WHAT TO DO: Among the records, which lines hold the word "where"? Pick them out.

RAW DATA:

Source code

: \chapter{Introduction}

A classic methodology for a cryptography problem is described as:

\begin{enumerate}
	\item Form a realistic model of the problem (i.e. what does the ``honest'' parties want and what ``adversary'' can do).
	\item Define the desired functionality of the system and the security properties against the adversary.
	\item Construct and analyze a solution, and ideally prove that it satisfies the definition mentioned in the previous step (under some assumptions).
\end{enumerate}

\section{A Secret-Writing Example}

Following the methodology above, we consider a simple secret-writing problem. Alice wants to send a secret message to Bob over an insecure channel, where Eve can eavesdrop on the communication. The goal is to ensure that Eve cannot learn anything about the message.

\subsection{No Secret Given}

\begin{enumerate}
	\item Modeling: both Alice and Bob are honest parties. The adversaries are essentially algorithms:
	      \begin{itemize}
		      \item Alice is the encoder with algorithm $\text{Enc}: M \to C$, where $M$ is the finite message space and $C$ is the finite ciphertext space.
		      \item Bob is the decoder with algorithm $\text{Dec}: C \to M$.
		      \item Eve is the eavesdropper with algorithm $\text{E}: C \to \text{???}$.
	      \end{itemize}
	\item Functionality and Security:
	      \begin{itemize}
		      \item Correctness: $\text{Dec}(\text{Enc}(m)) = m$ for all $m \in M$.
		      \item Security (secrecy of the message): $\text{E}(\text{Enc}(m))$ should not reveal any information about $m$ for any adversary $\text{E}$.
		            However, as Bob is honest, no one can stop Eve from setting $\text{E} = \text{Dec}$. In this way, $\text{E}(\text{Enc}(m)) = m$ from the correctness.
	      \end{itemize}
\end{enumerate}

TASK RESPONSE:
Following the methodology above, we consider a simple secret-writing problem. Alice wants to send a secret message to Bob over an insecure channel, where Eve can eavesdrop on the communication. The goal is to ensure that Eve cannot learn anything about the message.
		      \item Alice is the encoder with algorithm $\text{Enc}: M \to C$, where $M$ is the finite message space and $C$ is the finite ciphertext space.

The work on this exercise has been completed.